> [Work instructions]: Nothing in the copy should be a picture; everything else in the listing is to be restated exactly.

══ Source records ══

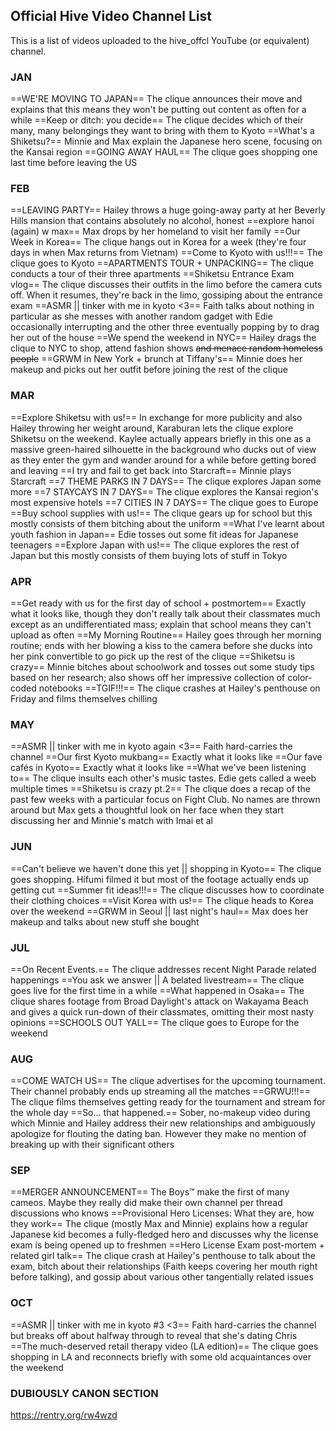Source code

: ## Official Hive Video Channel List
This is a list of videos uploaded to the hive_offcl YouTube (or equivalent) channel.
### JAN
==WE'RE MOVING TO JAPAN==
The clique announces their move and explains that this means they won't be putting out content as often for a while
==Keep or ditch: you decide==
The clique decides which of their many, many belongings they want to bring with them to Kyoto
==What's a Shiketsu?==
Minnie and Max explain the Japanese hero scene, focusing on the Kansai region
==GOING AWAY HAUL==
The clique goes shopping one last time before leaving the US
### FEB
==LEAVING PARTY==
Hailey throws a huge going-away party at her Beverly Hills mansion that contains absolutely no alcohol, honest
==explore hanoi (again) w max==
Max drops by her homeland to visit her family
==Our Week in Korea==
The clique hangs out in Korea for a week (they're four days in when Max returns from Vietnam)
==Come to Kyoto with us!!!==
The clique goes to Kyoto
==APARTMENTS TOUR + UNPACKING==
The clique conducts a tour of their three apartments
==Shiketsu Entrance Exam vlog==
The clique discusses their outfits in the limo before the camera cuts off. When it resumes, they're back in the limo, gossiping about the entrance exam
==ASMR || tinker with me in kyoto <3==
Faith talks about nothing in particular as she messes with another random gadget with Edie occasionally interrupting and the other three eventually popping by to drag her out of the house
==We spend the weekend in NYC==
Hailey drags the clique to NYC to shop, attend fashion shows ~~and menace random homeless people~~
==GRWM in New York + brunch at Tiffany's==
Minnie does her makeup and picks out her outfit before joining the rest of the clique
### MAR
==Explore Shiketsu with us!==
In exchange for more publicity and also Hailey throwing her weight around, Karaburan lets the clique explore Shiketsu on the weekend. Kaylee actually appears briefly in this one as a massive green-haired silhouette in the background who ducks out of view as they enter the gym and wander around for a while before getting bored and leaving
==I try and fail to get back into Starcraft==
Minnie plays Starcraft
==7 THEME PARKS IN 7 DAYS==
The clique explores Japan some more
==7 STAYCAYS IN 7 DAYS==
The clique explores the Kansai region's most expensive hotels
==7 CITIES IN 7 DAYS==
The clique goes to Europe
==Buy school supplies with us!==
The clique gears up for school but this mostly consists of them bitching about the uniform
==What I've learnt about youth fashion in Japan==
Edie tosses out some fit ideas for Japanese teenagers
==Explore Japan with us!==
The clique explores the rest of Japan but this mostly consists of them buying lots of stuff in Tokyo
### APR
==Get ready with us for the first day of school + postmortem==
Exactly what it looks like, though they don't really talk about their classmates much except as an undifferentiated mass; explain that school means they can't upload as often
==My Morning Routine==
Hailey goes through her morning routine; ends with her blowing a kiss to the camera before she ducks into her pink convertible to go pick up the rest of the clique
==Shiketsu is crazy==
Minnie bitches about schoolwork and tosses out some study tips based on her research; also shows off her impressive collection of color-coded notebooks
==TGIF!!!==
The clique crashes at Hailey's penthouse on Friday and films themselves chilling
### MAY
==ASMR || tinker with me in kyoto again <3==
Faith hard-carries the channel
==Our first Kyoto mukbang==
Exactly what it looks like
==Our fave cafés in Kyoto==
Exactly what it looks like
==What we've been listening to==
The clique insults each other's music tastes. Edie gets called a weeb multiple times
==Shiketsu is crazy pt.2==
The clique does a recap of the past few weeks with a particular focus on Fight Club. No names are thrown around but Max gets a thoughtful look on her face when they start discussing her and Minnie's match with Imai et al
### JUN
==Can't believe we haven't done this yet || shopping in Kyoto==
The clique goes shopping. Hifumi filmed it but most of the footage actually ends up getting cut
==Summer fit ideas!!!==
The clique discusses how to coordinate their clothing choices
==Visit Korea with us!==
The clique heads to Korea over the weekend
==GRWM in Seoul || last night's haul==
Max does her makeup and talks about new stuff she bought
### JUL
==On Recent Events.==
The clique addresses recent Night Parade related happenings
==You ask we answer || A belated livestream==
The clique goes live for the first time in a while
==What happened in Osaka==
The clique shares footage from Broad Daylight's attack on Wakayama Beach and gives a quick run-down of their classmates, omitting their most nasty opinions
==SCHOOLS OUT YALL==
The clique goes to Europe for the weekend
### AUG
==COME WATCH US==
The clique advertises for the upcoming tournament. Their channel probably ends up streaming all the matches
==GRWU!!!==
The clique films themselves getting ready for the tournament and stream for the whole day
==So... that happened.==
Sober, no-makeup video during which Minnie and Hailey address their new relationships and ambiguously apologize for flouting the dating ban. However they make no mention of breaking up with their significant others
### SEP
==MERGER ANNOUNCEMENT==
The Boys™ make the first of many cameos. Maybe they really did make their own channel per thread discussions who knows
==Provisional Hero Licenses: What they are, how they work==
The clique (mostly Max and Minnie) explains how a regular Japanese kid becomes a fully-fledged hero and discusses why the license exam is being opened up to freshmen
==Hero License Exam post-mortem + related girl talk==
The clique crash at Hailey's penthouse to talk about the exam, bitch about their relationships (Faith keeps covering her mouth right before talking), and gossip about various other tangentially related issues
### OCT
==ASMR || tinker with me in kyoto #3 <3==
Faith hard-carries the channel but breaks off about halfway through to reveal that she's dating Chris
==The much-deserved retail therapy video (LA edition)==
The clique goes shopping in LA and reconnects briefly with some old acquaintances over the weekend
### DUBIOUSLY CANON SECTION
https://rentry.org/rw4wzd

═══

> [Result of this exercise]:
Source code

: ## Official Hive Video Channel List
This is a list of videos uploaded to the hive_offcl YouTube (or equivalent) channel.
### JAN
==WE'RE MOVING TO JAPAN==
The clique announces their move and explains that this means they won't be putting out content as often for a while
==Keep or ditch: you decide==
The clique decides which of their many, many belongings they want to bring with them to Kyoto
==What's a Shiketsu?==
Minnie and Max explain the Japanese hero scene, focusing on the Kansai region
==GOING AWAY HAUL==
The clique goes shopping one last time before leaving the US
### FEB
==LEAVING PARTY==
Hailey throws a huge going-away party at her Beverly Hills mansion that contains absolutely no alcohol, honest
==explore hanoi (again) w max==
Max drops by her homeland to visit her family
==Our Week in Korea==
The clique hangs out in Korea for a week (they're four days in when Max returns from Vietnam)
==Come to Kyoto with us!!!==
The clique goes to Kyoto
==APARTMENTS TOUR + UNPACKING==
The clique conducts a tour of their three apartments
==Shiketsu Entrance Exam vlog==
The clique discusses their outfits in the limo before the camera cuts off. When it resumes, they're back in the limo, gossiping about the entrance exam
==ASMR || tinker with me in kyoto <3==
Faith talks about nothing in particular as she messes with another random gadget with Edie occasionally interrupting and the other three eventually popping by to drag her out of the house
==We spend the weekend in NYC==
Hailey drags the clique to NYC to shop, attend fashion shows ~~and menace random homeless people~~
==GRWM in New York + brunch at Tiffany's==
Minnie does her makeup and picks out her outfit before joining the rest of the clique
### MAR
==Explore Shiketsu with us!==
In exchange for more publicity and also Hailey throwing her weight around, Karaburan lets the clique explore Shiketsu on the weekend. Kaylee actually appears briefly in this one as a massive green-haired silhouette in the background who ducks out of view as they enter the gym and wander around for a while before getting bored and leaving
==I try and fail to get back into Starcraft==
Minnie plays Starcraft
==7 THEME PARKS IN 7 DAYS==
The clique explores Japan some more
==7 STAYCAYS IN 7 DAYS==
The clique explores the Kansai region's most expensive hotels
==7 CITIES IN 7 DAYS==
The clique goes to Europe
==Buy school supplies with us!==
The clique gears up for school but this mostly consists of them bitching about the uniform
==What I've learnt about youth fashion in Japan==
Edie tosses out some fit ideas for Japanese teenagers
==Explore Japan with us!==
The clique explores the rest of Japan but this mostly consists of them buying lots of stuff in Tokyo
### APR
==Get ready with us for the first day of school + postmortem==
Exactly what it looks like, though they don't really talk about their classmates much except as an undifferentiated mass; explain that school means they can't upload as often
==My Morning Routine==
Hailey goes through her morning routine; ends with her blowing a kiss to the camera before she ducks into her pink convertible to go pick up the rest of the clique
==Shiketsu is crazy==
Minnie bitches about schoolwork and tosses out some study tips based on her research; also shows off her impressive collection of color-coded notebooks
==TGIF!!!==
The clique crashes at Hailey's penthouse on Friday and films themselves chilling
### MAY
==ASMR || tinker with me in kyoto again <3==
Faith hard-carries the channel
==Our first Kyoto mukbang==
Exactly what it looks like
==Our fave cafés in Kyoto==
Exactly what it looks like
==What we've been listening to==
The clique insults each other's music tastes. Edie gets called a weeb multiple times
==Shiketsu is crazy pt.2==
The clique does a recap of the past few weeks with a particular focus on Fight Club. No names are thrown around but Max gets a thoughtful look on her face when they start discussing her and Minnie's match with Imai et al
### JUN
==Can't believe we haven't done this yet || shopping in Kyoto==
The clique goes shopping. Hifumi filmed it but most of the footage actually ends up getting cut
==Summer fit ideas!!!==
The clique discusses how to coordinate their clothing choices
==Visit Korea with us!==
The clique heads to Korea over the weekend
==GRWM in Seoul || last night's haul==
Max does her makeup and talks about new stuff she bought
### JUL
==On Recent Events.==
The clique addresses recent Night Parade related happenings
==You ask we answer || A belated livestream==
The clique goes live for the first time in a while
==What happened in Osaka==
The clique shares footage from Broad Daylight's attack on Wakayama Beach and gives a quick run-down of their classmates, omitting their most nasty opinions
==SCHOOLS OUT YALL==
The clique goes to Europe for the weekend
### AUG
==COME WATCH US==
The clique advertises for the upcoming tournament. Their channel probably ends up streaming all the matches
==GRWU!!!==
The clique films themselves getting ready for the tournament and stream for the whole day
==So... that happened.==
Sober, no-makeup video during which Minnie and Hailey address their new relationships and ambiguously apologize for flouting the dating ban. However they make no mention of breaking up with their significant others
### SEP
==MERGER ANNOUNCEMENT==
The Boys™ make the first of many cameos. Maybe they really did make their own channel per thread discussions who knows
==Provisional Hero Licenses: What they are, how they work==
The clique (mostly Max and Minnie) explains how a regular Japanese kid becomes a fully-fledged hero and discusses why the license exam is being opened up to freshmen
==Hero License Exam post-mortem + related girl talk==
The clique crash at Hailey's penthouse to talk about the exam, bitch about their relationships (Faith keeps covering her mouth right before talking), and gossip about various other tangentially related issues
### OCT
==ASMR || tinker with me in kyoto #3 <3==
Faith hard-carries the channel but breaks off about halfway through to reveal that she's dating Chris
==The much-deserved retail therapy video (LA edition)==
The clique goes shopping in LA and reconnects briefly with some old acquaintances over the weekend
### DUBIOUSLY CANON SECTION
https://rentry.org/rw4wzd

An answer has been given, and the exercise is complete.